CHOBE NATIONAL PARK

The Chobe River, which is without doubt one of Africa’s most beautiful rivers, forms its northern boundary and in the extreme south-west it borders the Moremi Game Reserve. The park is famous for its wildlife and supports a diversity and concentration unlike anywhere else in Botswana. In the dry winter months over 50 000 elephants can converge on the Chobe River to drink - an awe-inspiring sight.

The Chobe National Park established in 1968 covers 11,700 square kilometres and is situated in the northern most part of Botswana. Park stretches from the tip of northern Botswana to the fringes of the Okavango Delta. It has a wide range of distinctive landscapes, from the emerald floodplains of the Chobe River to the sweeping grasslands of the Savuti Marsh and skeletal leadwood trees in the Savuti Channel.

Encompassing swamps, floodplains and woodlands it is the third largest Park or Reserve in the country after Kgalagadi Transfontier Park and the largest of them all the Central Kalahari Game reserve.

With such varied environments and habitats there’s a magnificent array of wildlife. A profusion of palatable grass species attracts a variety of herbivores, including wildebeest, impala, kudu, waterbuck, giraffe, and tsessebe. The puku is found, as is the endemic Chobe bushbuck. Predator sightings are good, with leopard, cheetah, wild dog, and large prides of lion that hunt elephant. From servals to side-striped jackals, the list is endless.

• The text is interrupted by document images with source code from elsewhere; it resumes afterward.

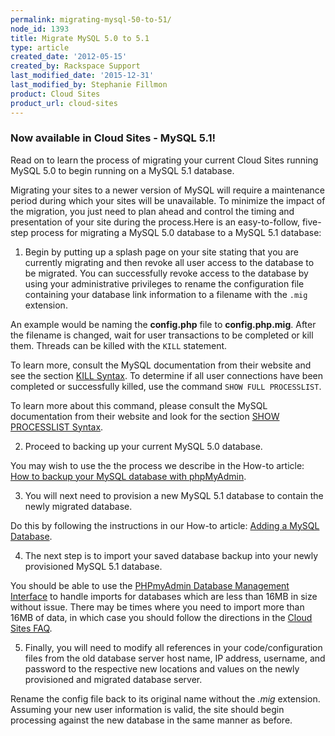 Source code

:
 ```yaml
---
permalink: migrating-mysql-50-to-51/
node_id: 1393
title: Migrate MySQL 5.0 to 5.1
type: article
created_date: '2012-05-15'
created_by: Rackspace Support
last_modified_date: '2015-12-31'
last_modified_by: Stephanie Fillmon
product: Cloud Sites
product_url: cloud-sites
---
```


### Now available in Cloud Sites - MySQL 5.1!

Read on to learn the process of migrating your current Cloud Sites
running MySQL 5.0 to begin running on a MySQL 5.1 database.

Migrating your sites to a newer version of MySQL will require a
maintenance period during which your sites will be unavailable.  To
minimize the impact of the migration, you just need to plan ahead and
control the timing and presentation of your site during the process.Here
is an easy-to-follow, five-step process for migrating a MySQL 5.0
database to a MySQL 5.1 database:

1.  Begin by putting up a splash page on your site stating that you are
currently migrating and then revoke all user access to the database
to be migrated. You can successfully revoke access to the database
by using your administrative privileges to rename the configuration
file containing your database link information to a filename with
the `.mig` extension.

  An example would be naming the **config.php** file to **config.php.mig**. After the filename is changed, wait for user transactions to be completed or kill them. Threads can be killed
with the `KILL` statement.

  To learn more, consult the MySQL documentation from their website and see the section [KILL Syntax](http://dev.mysql.com/doc/refman/5.0/en/kill.html). To determine if all user connections have been
completed or successfully killed, use the command `SHOW FULL PROCESSLIST`.

  To learn more about this command, please consult the MySQL documentation from their website and look for the section [SHOW PROCESSLIST Syntax](http://dev.mysql.com/doc/refman/5.0/en/show-processlist.html).

2.  Proceed to backing up your current MySQL 5.0 database.

  You may wish to use the the process we describe in the How-to article: [How to backup your MySQL database with phpMyAdmin](/how-to/backup-your-mysql-database-with-phpmyadmin).

3.  You will next need to provision a new MySQL 5.1 database to contain the newly migrated database.  

  Do this by following the instructions in our How-to article: [Adding a MySQL Database](/how-to/rackspace-cloud-sites-essentials-mysql-databases).

4.  The next step is to import your saved database backup into your newly provisioned MySQL 5.1 database.

  You should be able to use the [PHPmyAdmin Database Management Interface](/how-to/rackspace-cloud-sites-essentials-phpmyadmin-database-management-interface) to handle imports for databases which are less than 16MB in size without issue. There may be times where you need to import more than 16MB of data, in which case you should follow the directions in the [Cloud Sites FAQ](/how-to/cloud-sites-faq).

5.  Finally, you will need to modify all references in your code/configuration files from the old database server host name, IP address, username, and password to the respective new locations and values on the newly provisioned and migrated database server.

  Rename the config file back to its original name without the *.mig* extension.  Assuming your new user information is valid, the site should begin processing against the new database in the same manner as before.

All that said, Chobe is most famous for its elephant and buffalo populations, both of which can herd in mammoth proportions. With an estimated 40,000 to 60,000 elephant, these gentle giants constantly surround you. In the dry season the Chobe River sees thousands lining the banks and crossing the water. Boat trips at this time provide excellent photograph opportunities.